Keywords—lattice-based cryptography, post-quantum cryptography, Gaussian samplers, hardware security, FPGA.

I. INTRODUCTION

Post-quantum (or quantum-safe) cryptography has seen a substantial expansion, due to recent advances in scalable quantum computing. It is believed that such a device would compromise the security of all current public-key cryptographic algorithms used for secure communication, based on the hardness of factoring prime numbers (RSA) or the discrete logarithm problem (ECC/ECDSA). The need to transition towards quantum-safe cryptography is reflected by the stance of government agencies, including CNSS and CESG [1], [2], and a NIST call for quantum-safe algorithms [3]. Among the quantum-safe cryptographic schemes proposed, lattice-based cryptography has emerged as an appealing candidate, due to its security; offering average-case to worst-case hardness, its efficiency; outperforming other quantum-safe and classical software or hardware architectures, and versatility; showing suitability for advanced cryptographic services such as identity-based encryption (IBE) and fully-homomorphic encryption, as well as standard primitives such as encryption, signatures, and key exchange [4].

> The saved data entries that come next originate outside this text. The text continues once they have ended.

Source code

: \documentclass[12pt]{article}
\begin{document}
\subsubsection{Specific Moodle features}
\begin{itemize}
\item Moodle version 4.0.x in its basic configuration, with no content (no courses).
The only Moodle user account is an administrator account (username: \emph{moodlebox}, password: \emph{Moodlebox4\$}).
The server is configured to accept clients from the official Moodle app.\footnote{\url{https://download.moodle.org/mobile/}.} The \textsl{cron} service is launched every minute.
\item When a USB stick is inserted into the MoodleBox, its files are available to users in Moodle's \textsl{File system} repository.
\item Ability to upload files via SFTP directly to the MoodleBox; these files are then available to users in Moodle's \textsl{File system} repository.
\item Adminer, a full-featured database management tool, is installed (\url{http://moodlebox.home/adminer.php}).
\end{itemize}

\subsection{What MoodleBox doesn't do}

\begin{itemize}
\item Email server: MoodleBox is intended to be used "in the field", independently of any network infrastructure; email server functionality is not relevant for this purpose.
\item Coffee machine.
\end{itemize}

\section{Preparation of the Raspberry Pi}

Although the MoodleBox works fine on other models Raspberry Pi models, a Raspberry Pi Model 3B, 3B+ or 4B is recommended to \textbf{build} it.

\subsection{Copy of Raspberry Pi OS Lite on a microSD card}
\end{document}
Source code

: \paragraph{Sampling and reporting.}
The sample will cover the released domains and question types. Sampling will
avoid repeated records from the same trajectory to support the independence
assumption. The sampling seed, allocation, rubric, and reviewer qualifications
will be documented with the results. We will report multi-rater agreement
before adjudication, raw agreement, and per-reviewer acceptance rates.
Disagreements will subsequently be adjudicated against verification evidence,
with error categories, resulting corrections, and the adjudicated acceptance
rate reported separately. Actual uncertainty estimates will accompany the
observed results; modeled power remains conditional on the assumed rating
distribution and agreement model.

Almost all lattice-based cryptographic schemes require sampling from an error distribution, usually a discrete Gaussian distribution. This error hides computations on secret-key data within learning with errors (LWE) or short integer solution (SIS) based cryptographic schemes [1]. The use of discrete Gaussian samplers also enables lattice-based schemes to provide compact ciphertexts or signatures, as well as smaller key sizes, and in general efficient instantiations.

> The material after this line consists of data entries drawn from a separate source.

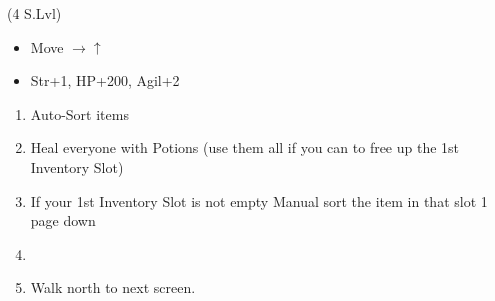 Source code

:\begin{spheregrid}
	\begin{itemize}
		\tidusf (4 S.Lvl)
		\begin{itemize}
			\item Move $\rightarrow\uparrow$
			\item Str+1, HP+200, Agil+2
		\end{itemize}
	\end{itemize}
\end{spheregrid}
\begin{enumerate}[resume]
	\item Auto-Sort items
	\item Heal everyone with Potions (use them all if you can to free up the 1st Inventory Slot)
	\item If your 1st Inventory Slot is not empty Manual sort the item in that slot 1 page down
	\item \formation{\tidus}{\wakka}{\auron}
	\item Walk north to next screen.
\end{enumerate}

Being one of the main modules within lattice-based cryptography, the discrete Gaussian sampler must be efficient to avoid excessive resource occupation or performance degradation. Practical architectures of discrete Gaussian samplers have been proposed [5]–[11], however, to date all of them are designed on a case-by-case basis and there has yet been a proposal for a generic hardware design.

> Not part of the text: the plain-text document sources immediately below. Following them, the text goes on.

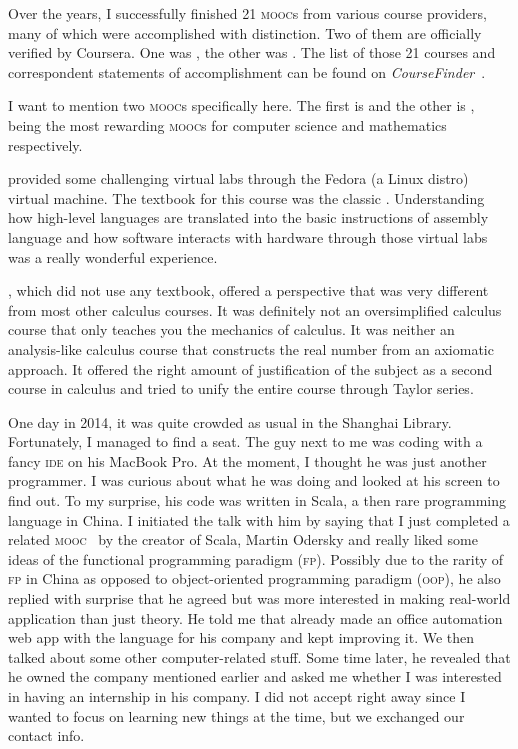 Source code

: 	Over the years, I successfully finished 21 \textsc{mooc}s from various
	course providers, many of which were accomplished with distinction. Two of them
	are officially verified by Coursera. One was , the other
	was . The list of those 21 courses and correspondent
	statements of accomplishment can be found on
	\textit{CourseFinder}~\cite{accredible}.
	
	I want to mention two \textsc{mooc}s specifically here. The first is
	 and the other is , being the most rewarding
	\textsc{mooc}s for computer science and mathematics respectively.
	
	 provided some challenging virtual labs through the Fedora (a
	Linux distro) virtual machine. The textbook for this course was the classic
	\textcite{CSAPP}. Understanding how high-level languages are translated
	into the basic instructions of assembly language and how software interacts
	with hardware through those virtual labs was a really wonderful experience.

	, which did not use any textbook, offered a perspective that was
	very different from most other calculus courses. It was definitely not an
	oversimplified calculus course that only teaches you the mechanics of calculus.
	It was neither an analysis-like calculus course that constructs the real number
	from an axiomatic approach. It offered the right amount of justification of the
	subject as a second course in calculus and tried to unify the entire course
	through Taylor series.
	
	One day in 2014, it was quite crowded as usual in the Shanghai Library.
	Fortunately, I managed to find a seat. The guy next to me was coding with a
	fancy \textsc{ide} on his MacBook Pro. At the moment, I thought he was just
	another programmer. I was curious about what he was doing and looked at his
	screen to find out. To my surprise, his code was written in Scala, a then rare
	programming language in China. I initiated the talk with him by saying that I
	just completed a related \textsc{mooc}~\cite{FPPS} by the creator of Scala,
	Martin Odersky and really liked some ideas of the functional programming
	paradigm (\textsc{fp}). Possibly due to the rarity of \textsc{fp} in China as
	opposed to object-oriented programming paradigm (\textsc{oop}), he also replied
	with surprise that he agreed but was more interested in making real-world
	application than just theory. He told me that already made an office automation
	web app with the language for his company and kept improving it. We then talked
	about some other computer-related stuff. Some time later, he revealed that he
	owned the company mentioned earlier and asked me whether I was interested in
	having an internship in his company. I did not accept right away since I wanted
	to focus on learning new things at the time, but we exchanged our contact info.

This paper proposes a scalable discrete Gaussian sampling template suitable for all lattice-based cryptographic applications. The design combines the use of Gaussian convolutions [12] with an efficient constant-time cumulative distribution table (CDT) [13] sampler to guarantee reusability, high performance, and time-independence. Previous research demonstrated that the CDT sampling technique achieves better performance, with small resource utilisation, compared to the other sampling techniques [5]. However, the CDT scalability problem was not addressed, limiting the possible practical use of this approach in schemes characterised by large parameters [14]. This research addresses this issue, presenting the following three main contributions.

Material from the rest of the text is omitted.